[SOURCE MATERIAL]

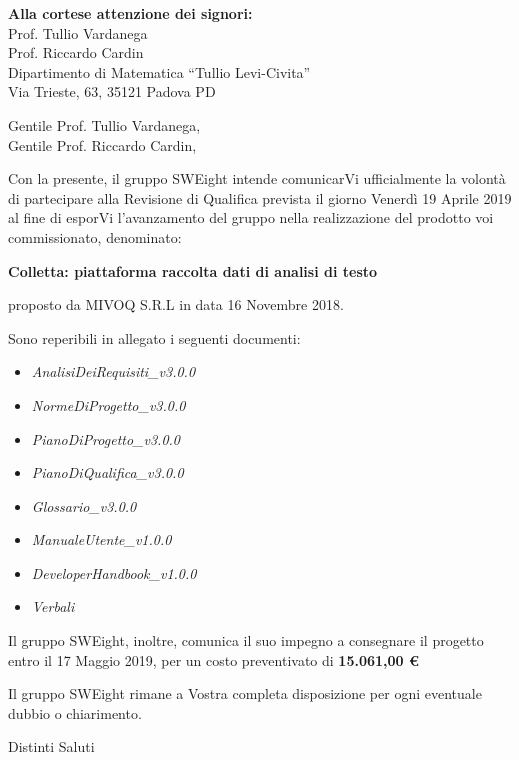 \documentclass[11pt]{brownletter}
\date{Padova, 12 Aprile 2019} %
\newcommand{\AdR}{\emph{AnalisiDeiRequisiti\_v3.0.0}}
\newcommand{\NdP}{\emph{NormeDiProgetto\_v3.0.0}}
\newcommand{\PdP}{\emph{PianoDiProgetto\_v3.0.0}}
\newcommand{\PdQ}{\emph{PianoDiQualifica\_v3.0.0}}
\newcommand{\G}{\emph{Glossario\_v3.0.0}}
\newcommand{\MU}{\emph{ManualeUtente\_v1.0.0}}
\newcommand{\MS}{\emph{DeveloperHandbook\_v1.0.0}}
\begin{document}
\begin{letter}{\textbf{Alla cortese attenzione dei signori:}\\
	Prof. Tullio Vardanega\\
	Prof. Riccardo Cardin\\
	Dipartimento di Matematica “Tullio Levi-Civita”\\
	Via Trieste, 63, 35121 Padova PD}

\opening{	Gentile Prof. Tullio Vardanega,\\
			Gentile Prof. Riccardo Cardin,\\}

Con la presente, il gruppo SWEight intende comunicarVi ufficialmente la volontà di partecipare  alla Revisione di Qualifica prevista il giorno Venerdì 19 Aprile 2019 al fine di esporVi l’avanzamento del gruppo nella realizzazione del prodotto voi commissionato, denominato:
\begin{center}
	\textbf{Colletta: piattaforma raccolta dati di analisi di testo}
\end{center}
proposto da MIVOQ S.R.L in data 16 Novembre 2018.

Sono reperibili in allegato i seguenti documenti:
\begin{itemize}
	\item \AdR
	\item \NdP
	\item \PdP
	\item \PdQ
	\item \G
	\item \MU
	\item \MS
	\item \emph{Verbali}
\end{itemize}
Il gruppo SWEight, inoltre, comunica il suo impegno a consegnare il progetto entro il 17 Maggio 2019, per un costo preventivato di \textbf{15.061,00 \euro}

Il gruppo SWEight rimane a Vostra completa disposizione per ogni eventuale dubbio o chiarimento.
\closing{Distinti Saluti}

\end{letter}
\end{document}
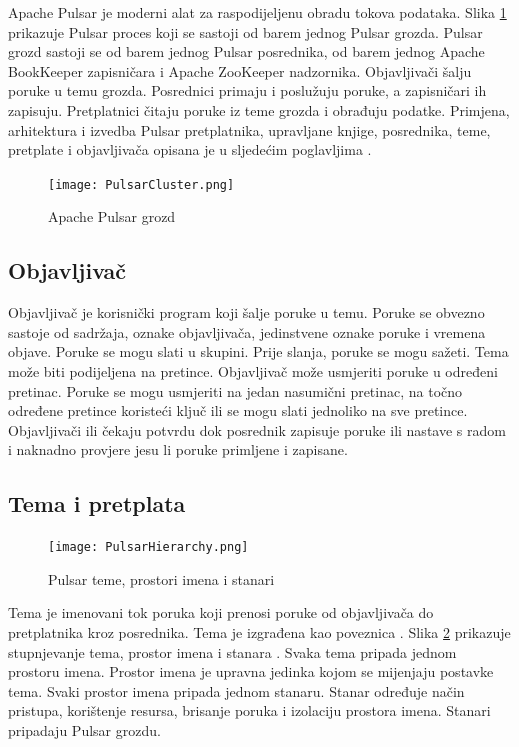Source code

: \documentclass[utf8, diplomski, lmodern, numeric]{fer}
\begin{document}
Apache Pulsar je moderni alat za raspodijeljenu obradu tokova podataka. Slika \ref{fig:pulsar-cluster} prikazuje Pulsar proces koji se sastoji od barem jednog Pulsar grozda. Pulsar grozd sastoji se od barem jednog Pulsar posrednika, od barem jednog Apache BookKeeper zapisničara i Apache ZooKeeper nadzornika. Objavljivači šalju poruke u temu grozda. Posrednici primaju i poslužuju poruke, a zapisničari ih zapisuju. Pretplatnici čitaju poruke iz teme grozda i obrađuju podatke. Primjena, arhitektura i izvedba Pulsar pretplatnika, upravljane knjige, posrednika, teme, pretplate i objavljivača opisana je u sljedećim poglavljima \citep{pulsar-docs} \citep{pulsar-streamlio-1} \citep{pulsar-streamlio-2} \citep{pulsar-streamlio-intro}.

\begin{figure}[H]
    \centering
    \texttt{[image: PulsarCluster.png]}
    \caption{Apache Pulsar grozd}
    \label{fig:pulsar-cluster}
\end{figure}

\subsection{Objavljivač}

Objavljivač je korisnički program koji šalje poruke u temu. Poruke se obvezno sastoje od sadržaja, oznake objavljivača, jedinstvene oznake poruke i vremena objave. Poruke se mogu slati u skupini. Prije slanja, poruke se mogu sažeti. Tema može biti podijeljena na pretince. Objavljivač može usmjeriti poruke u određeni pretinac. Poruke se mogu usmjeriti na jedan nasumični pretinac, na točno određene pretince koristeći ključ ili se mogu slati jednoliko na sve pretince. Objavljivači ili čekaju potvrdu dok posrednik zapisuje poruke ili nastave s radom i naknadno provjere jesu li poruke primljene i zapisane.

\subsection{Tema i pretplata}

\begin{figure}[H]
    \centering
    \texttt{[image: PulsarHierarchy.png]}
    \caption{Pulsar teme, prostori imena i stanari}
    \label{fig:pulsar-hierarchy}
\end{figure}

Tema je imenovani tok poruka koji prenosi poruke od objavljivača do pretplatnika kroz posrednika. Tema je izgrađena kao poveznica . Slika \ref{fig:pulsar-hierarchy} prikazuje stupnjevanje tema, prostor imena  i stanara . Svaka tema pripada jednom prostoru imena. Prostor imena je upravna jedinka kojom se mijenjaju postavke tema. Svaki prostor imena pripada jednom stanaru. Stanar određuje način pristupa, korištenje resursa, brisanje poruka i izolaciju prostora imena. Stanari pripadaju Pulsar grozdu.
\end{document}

[/SOURCE MATERIAL]

EXERCISE INSTRUCTIONS: Output the full set of records above without changing a word, and drop the images.

FINISHED TASK:
 \documentclass[11pt]{brownletter}
\date{Padova, 12 Aprile 2019} %
\newcommand{\AdR}{\emph{AnalisiDeiRequisiti\_v3.0.0}}
\newcommand{\NdP}{\emph{NormeDiProgetto\_v3.0.0}}
\newcommand{\PdP}{\emph{PianoDiProgetto\_v3.0.0}}
\newcommand{\PdQ}{\emph{PianoDiQualifica\_v3.0.0}}
\newcommand{\G}{\emph{Glossario\_v3.0.0}}
\newcommand{\MU}{\emph{ManualeUtente\_v1.0.0}}
\newcommand{\MS}{\emph{DeveloperHandbook\_v1.0.0}}
\begin{document}
\begin{letter}{\textbf{Alla cortese attenzione dei signori:}\\
	Prof. Tullio Vardanega\\
	Prof. Riccardo Cardin\\
	Dipartimento di Matematica “Tullio Levi-Civita”\\
	Via Trieste, 63, 35121 Padova PD}

\opening{	Gentile Prof. Tullio Vardanega,\\
			Gentile Prof. Riccardo Cardin,\\}

Con la presente, il gruppo SWEight intende comunicarVi ufficialmente la volontà di partecipare  alla Revisione di Qualifica prevista il giorno Venerdì 19 Aprile 2019 al fine di esporVi l’avanzamento del gruppo nella realizzazione del prodotto voi commissionato, denominato:
\begin{center}
	\textbf{Colletta: piattaforma raccolta dati di analisi di testo}
\end{center}
proposto da MIVOQ S.R.L in data 16 Novembre 2018.

Sono reperibili in allegato i seguenti documenti:
\begin{itemize}
	\item \AdR
	\item \NdP
	\item \PdP
	\item \PdQ
	\item \G
	\item \MU
	\item \MS
	\item \emph{Verbali}
\end{itemize}
Il gruppo SWEight, inoltre, comunica il suo impegno a consegnare il progetto entro il 17 Maggio 2019, per un costo preventivato di \textbf{15.061,00 \euro}

Il gruppo SWEight rimane a Vostra completa disposizione per ogni eventuale dubbio o chiarimento.
\closing{Distinti Saluti}

\end{letter}
\end{document}
Source code

: \documentclass[utf8, diplomski, lmodern, numeric]{fer}
\begin{document}
Apache Pulsar je moderni alat za raspodijeljenu obradu tokova podataka. Slika \ref{fig:pulsar-cluster} prikazuje Pulsar proces koji se sastoji od barem jednog Pulsar grozda. Pulsar grozd sastoji se od barem jednog Pulsar posrednika, od barem jednog Apache BookKeeper zapisničara i Apache ZooKeeper nadzornika. Objavljivači šalju poruke u temu grozda. Posrednici primaju i poslužuju poruke, a zapisničari ih zapisuju. Pretplatnici čitaju poruke iz teme grozda i obrađuju podatke. Primjena, arhitektura i izvedba Pulsar pretplatnika, upravljane knjige, posrednika, teme, pretplate i objavljivača opisana je u sljedećim poglavljima \citep{pulsar-docs} \citep{pulsar-streamlio-1} \citep{pulsar-streamlio-2} \citep{pulsar-streamlio-intro}.

\begin{figure}[H]
    \centering
    \texttt{[image: PulsarCluster.png]}
    \caption{Apache Pulsar grozd}
    \label{fig:pulsar-cluster}
\end{figure}

\subsection{Objavljivač}

Objavljivač je korisnički program koji šalje poruke u temu. Poruke se obvezno sastoje od sadržaja, oznake objavljivača, jedinstvene oznake poruke i vremena objave. Poruke se mogu slati u skupini. Prije slanja, poruke se mogu sažeti. Tema može biti podijeljena na pretince. Objavljivač može usmjeriti poruke u određeni pretinac. Poruke se mogu usmjeriti na jedan nasumični pretinac, na točno određene pretince koristeći ključ ili se mogu slati jednoliko na sve pretince. Objavljivači ili čekaju potvrdu dok posrednik zapisuje poruke ili nastave s radom i naknadno provjere jesu li poruke primljene i zapisane.

\subsection{Tema i pretplata}

\begin{figure}[H]
    \centering
    \texttt{[image: PulsarHierarchy.png]}
    \caption{Pulsar teme, prostori imena i stanari}
    \label{fig:pulsar-hierarchy}
\end{figure}

Tema je imenovani tok poruka koji prenosi poruke od objavljivača do pretplatnika kroz posrednika. Tema je izgrađena kao poveznica . Slika \ref{fig:pulsar-hierarchy} prikazuje stupnjevanje tema, prostor imena  i stanara . Svaka tema pripada jednom prostoru imena. Prostor imena je upravna jedinka kojom se mijenjaju postavke tema. Svaki prostor imena pripada jednom stanaru. Stanar određuje način pristupa, korištenje resursa, brisanje poruka i izolaciju prostora imena. Stanari pripadaju Pulsar grozdu.
\end{document}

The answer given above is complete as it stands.